COUNCILLORS BARRED FROM DISCUSSING CONCERNS OVER COUNCIL BUDGET
A Cambridge City Council committee meeting scheduled to scrutinise the council’s draft budget was last night unexpectedly prevented from doing so. In a surprise move the Labour Committee chair ruled that there could be no questions and no discussion on the budget because ‘the right people weren’t present’.
Liberal Democrat members of the committee had singled out four items for discussion and hoped to win the committee’s support for them to be reconsidered by the Labour Executive. They were concerned about proposed closures of public toilets, a reduction in public realm enforcement team addressing littering, fly tipping, dog control, the discontinuation of the Big Weekend and the elimination of bus subsidies, which significant numbers of people had identified as problematic in the council’s recent consultation exercise.
Labour’s Committee chair Richard Robertson was only willing to formally forward the Liberal Democrat proposal to the Executive without allowing the committee to discuss whether it supported the request for reconsideration.

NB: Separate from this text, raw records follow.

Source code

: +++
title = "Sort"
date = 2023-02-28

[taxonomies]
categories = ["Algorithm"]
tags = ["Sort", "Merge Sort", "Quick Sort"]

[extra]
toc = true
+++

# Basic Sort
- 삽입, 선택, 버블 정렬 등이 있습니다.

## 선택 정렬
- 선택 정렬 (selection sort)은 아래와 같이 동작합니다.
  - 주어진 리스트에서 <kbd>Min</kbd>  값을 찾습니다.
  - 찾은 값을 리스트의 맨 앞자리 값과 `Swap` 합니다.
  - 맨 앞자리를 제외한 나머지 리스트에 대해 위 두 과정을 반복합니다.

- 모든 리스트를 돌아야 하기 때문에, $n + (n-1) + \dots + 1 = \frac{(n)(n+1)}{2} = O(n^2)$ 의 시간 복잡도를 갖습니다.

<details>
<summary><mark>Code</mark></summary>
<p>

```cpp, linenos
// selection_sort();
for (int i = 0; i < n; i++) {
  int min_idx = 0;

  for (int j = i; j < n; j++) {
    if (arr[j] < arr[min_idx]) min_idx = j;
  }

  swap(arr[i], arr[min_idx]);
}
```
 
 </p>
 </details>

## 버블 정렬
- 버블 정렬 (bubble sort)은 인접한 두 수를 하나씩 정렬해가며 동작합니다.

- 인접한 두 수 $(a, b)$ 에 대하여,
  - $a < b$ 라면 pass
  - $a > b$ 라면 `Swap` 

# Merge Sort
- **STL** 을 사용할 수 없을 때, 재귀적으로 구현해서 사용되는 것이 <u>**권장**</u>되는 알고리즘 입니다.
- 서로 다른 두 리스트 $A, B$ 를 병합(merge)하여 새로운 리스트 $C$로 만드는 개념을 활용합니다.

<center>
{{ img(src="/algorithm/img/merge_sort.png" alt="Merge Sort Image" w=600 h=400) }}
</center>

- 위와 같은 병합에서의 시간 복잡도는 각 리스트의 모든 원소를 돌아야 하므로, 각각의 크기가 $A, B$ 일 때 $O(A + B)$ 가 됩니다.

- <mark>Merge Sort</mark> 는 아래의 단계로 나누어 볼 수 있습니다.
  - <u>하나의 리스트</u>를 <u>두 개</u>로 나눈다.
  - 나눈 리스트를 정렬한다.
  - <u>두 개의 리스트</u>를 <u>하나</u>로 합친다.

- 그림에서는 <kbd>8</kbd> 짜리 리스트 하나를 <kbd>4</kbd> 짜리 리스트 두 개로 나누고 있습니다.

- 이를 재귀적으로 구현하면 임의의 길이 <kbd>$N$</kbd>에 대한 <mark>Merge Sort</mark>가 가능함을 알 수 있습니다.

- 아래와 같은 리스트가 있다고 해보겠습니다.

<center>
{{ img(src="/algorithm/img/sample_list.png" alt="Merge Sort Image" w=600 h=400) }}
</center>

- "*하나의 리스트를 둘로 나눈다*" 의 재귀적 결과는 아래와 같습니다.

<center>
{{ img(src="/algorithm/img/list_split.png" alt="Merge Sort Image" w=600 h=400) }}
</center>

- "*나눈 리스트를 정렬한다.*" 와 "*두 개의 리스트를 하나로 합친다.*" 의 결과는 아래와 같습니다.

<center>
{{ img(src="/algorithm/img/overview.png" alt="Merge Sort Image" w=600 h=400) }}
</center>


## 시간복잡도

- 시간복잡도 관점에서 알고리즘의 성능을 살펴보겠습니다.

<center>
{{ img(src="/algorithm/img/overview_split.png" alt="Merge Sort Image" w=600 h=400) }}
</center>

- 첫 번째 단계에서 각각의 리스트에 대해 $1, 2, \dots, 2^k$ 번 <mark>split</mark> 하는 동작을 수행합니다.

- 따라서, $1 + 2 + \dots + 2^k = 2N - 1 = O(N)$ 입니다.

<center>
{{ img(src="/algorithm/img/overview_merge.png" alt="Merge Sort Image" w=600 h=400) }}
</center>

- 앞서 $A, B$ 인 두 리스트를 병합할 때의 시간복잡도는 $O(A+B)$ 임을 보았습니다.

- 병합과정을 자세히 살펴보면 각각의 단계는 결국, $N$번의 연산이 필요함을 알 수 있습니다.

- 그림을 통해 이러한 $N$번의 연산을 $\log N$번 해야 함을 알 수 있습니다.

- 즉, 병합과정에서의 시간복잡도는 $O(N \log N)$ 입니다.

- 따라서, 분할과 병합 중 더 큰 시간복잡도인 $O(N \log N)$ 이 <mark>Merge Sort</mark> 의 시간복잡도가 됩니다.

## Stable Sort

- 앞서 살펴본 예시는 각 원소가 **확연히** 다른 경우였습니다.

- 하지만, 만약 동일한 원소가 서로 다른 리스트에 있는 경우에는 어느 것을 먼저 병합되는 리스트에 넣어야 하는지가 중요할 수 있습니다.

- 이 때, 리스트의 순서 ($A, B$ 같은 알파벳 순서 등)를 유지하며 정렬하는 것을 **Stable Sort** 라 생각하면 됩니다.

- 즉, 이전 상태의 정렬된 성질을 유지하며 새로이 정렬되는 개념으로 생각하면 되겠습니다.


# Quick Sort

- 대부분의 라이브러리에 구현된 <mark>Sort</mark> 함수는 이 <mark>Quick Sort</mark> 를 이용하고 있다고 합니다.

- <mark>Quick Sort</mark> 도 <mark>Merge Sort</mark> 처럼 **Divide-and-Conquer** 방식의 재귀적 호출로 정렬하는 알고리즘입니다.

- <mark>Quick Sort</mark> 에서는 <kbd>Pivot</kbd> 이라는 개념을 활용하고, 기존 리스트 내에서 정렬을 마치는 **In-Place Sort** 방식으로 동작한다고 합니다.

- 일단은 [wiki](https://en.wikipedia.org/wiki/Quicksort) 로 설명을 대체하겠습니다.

Lib Dem group Leader Cllr Tim Bick said after the meeting:
“I have never experienced such a shambles. The committee had scrutiny of the budget on its agenda, yet when we got to it the Chair and other Labour councillors closed the whole thing down without allowing any discussion. It was not true that the right people weren’t present - they were: they just weren’t allowed to be asked and answer questions. There are valid concerns about some of the measures in the budget, which were reinforced by the public consultation results. We merely wanted to discuss these and ask the Executive to think again about them before rubber stamping them through. It is an incredible denial of democracy to shrug your shoulders and avoid considering the issues. It rather looks like Labour councillors aren’t interesting in scrutiny. If so, the city will be the poorer as ideas from all sides are better through pressure testing. A steamroller is rarely a good device for listening and thinking before acting.”